◆ Entries taken from a collection ◆

┌────────

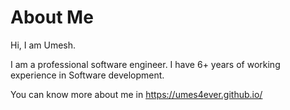 # About Me
Hi, I am Umesh.

I am a professional software engineer. I have 6+ years of working experience in Software development.

You can know more about me in https://umes4ever.github.io/
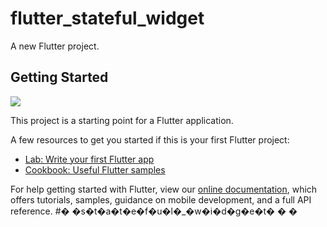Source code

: # flutter_stateful_widget

A new Flutter project.

## Getting Started

<img src ="assets/images/Screenshot 2022-08-18 171032.png">

This project is a starting point for a Flutter application.

A few resources to get you started if this is your first Flutter project:

- [Lab: Write your first Flutter app](https://flutter.dev/docs/get-started/codelab)
- [Cookbook: Useful Flutter samples](https://flutter.dev/docs/cookbook)

For help getting started with Flutter, view our
[online documentation](https://flutter.dev/docs), which offers tutorials,
samples, guidance on mobile development, and a full API reference.
#� �s�t�a�t�e�f�u�l�_�w�i�d�g�e�t�
�
�
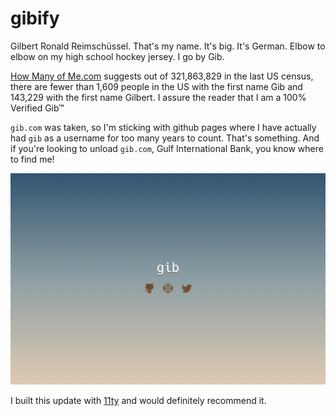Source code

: # gibify

Gilbert Ronald Reimschüssel. That's my name. It's big. It's German. Elbow to
elbow on my high school hockey jersey. I go by Gib.

[How Many of Me.com](http://howmanyofme.com/search/) suggests out of 321,863,829
in the last US census, there are fewer than 1,609 people in the US with the
first name Gib and 143,229 with the first name Gilbert.
I assure the reader that I am a 100% Verified Gib&trade;

`gib.com` was taken, so I'm sticking with github pages where I have actually had `gib` as a username for 
too many years to count. That's something. And if you're looking to unload `gib.com`,
Gulf International Bank, you know where to find me!

![](https://github.com/gib/gibify/blob/master/s4g-screenshot.png)

I built this update with [11ty](https://www.11ty.dev/) and would definitely recommend it.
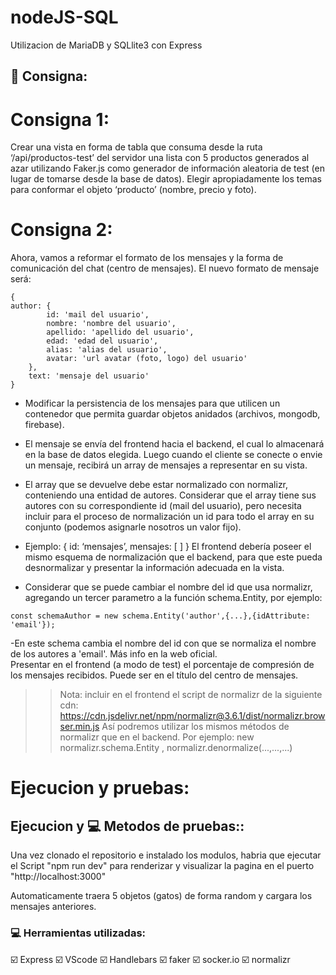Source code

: # nodeJS-SQL
Utilizacion de MariaDB y SQLlite3 con Express

## :scroll: Consigna:
# Consigna 1: 
Crear una vista en forma de tabla que consuma desde la ruta ‘/api/productos-test’ del servidor una lista con 5 productos generados al azar utilizando Faker.js como generador de información aleatoria de test (en lugar de tomarse desde la base de datos). Elegir apropiadamente los temas para conformar el objeto ‘producto’ (nombre, precio y foto).

# Consigna 2:
Ahora, vamos a reformar el formato de los mensajes y la forma de comunicación del chat (centro de mensajes).
El nuevo formato de mensaje será:

<pre><code>{
author: {
        id: 'mail del usuario', 
        nombre: 'nombre del usuario', 
        apellido: 'apellido del usuario', 
        edad: 'edad del usuario', 
        alias: 'alias del usuario',
        avatar: 'url avatar (foto, logo) del usuario'
    },
    text: 'mensaje del usuario'
}</code></pre>

- Modificar la persistencia de los mensajes para que utilicen un contenedor que permita guardar objetos anidados (archivos, mongodb, firebase).
- El mensaje se envía del frontend hacia el backend, el cual lo almacenará en la base de datos elegida. Luego cuando el cliente se conecte o envie un mensaje, recibirá un array de mensajes a representar en su vista. 
- El array que se devuelve debe estar normalizado con normalizr, conteniendo una entidad de autores. Considerar que el array tiene sus autores con su correspondiente id (mail del usuario), pero necesita incluir para el proceso de normalización un id para todo el array en su conjunto (podemos asignarle nosotros un valor fijo).
- Ejemplo: { id: ‘mensajes’, mensajes: [ ] }
El frontend debería poseer el mismo esquema de normalización que el backend, para que este pueda desnormalizar y presentar la información adecuada en la vista.

- Considerar que se puede cambiar el nombre del id que usa normalizr, agregando un tercer parametro a la función schema.Entity, por ejemplo:
<pre><code>const schemaAuthor = new schema.Entity('author',{...},{idAttribute: 'email'});</code></pre>
-En este schema cambia el nombre del id con que se normaliza el nombre de los autores a 'email'. Más info en la web oficial.  
Presentar en el frontend (a modo de test) el porcentaje de compresión de los mensajes recibidos. Puede ser en el título del centro de mensajes.

>> Nota: incluir en el frontend el script de normalizr de la siguiente cdn: https://cdn.jsdelivr.net/npm/normalizr@3.6.1/dist/normalizr.browser.min.js
Así podremos utilizar los mismos métodos de normalizr que en el backend. Por ejemplo:  new normalizr.schema.Entity , normalizr.denormalize(...,...,...)

# Ejecucion y pruebas:

## Ejecucion y 💻 Metodos de pruebas::
Una vez clonado el repositorio e instalado los modulos, habria que ejecutar el Script "npm run dev" para renderizar y visualizar la pagina en el puerto "http://localhost:3000"

Automaticamente traera 5 objetos (gatos) de forma random y cargara los mensajes anteriores.


### :computer: Herramientas utilizadas:
:ballot_box_with_check: Express
:ballot_box_with_check: VScode
:ballot_box_with_check: Handlebars
:ballot_box_with_check: faker
:ballot_box_with_check: socker.io
:ballot_box_with_check: normalizr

└────────

◆ Problem to solve ◆
Copy each line of the records that has "formato" in it.

◆ Response to the exercise ◆
Ahora, vamos a reformar el formato de los mensajes y la forma de comunicación del chat (centro de mensajes).
El nuevo formato de mensaje será:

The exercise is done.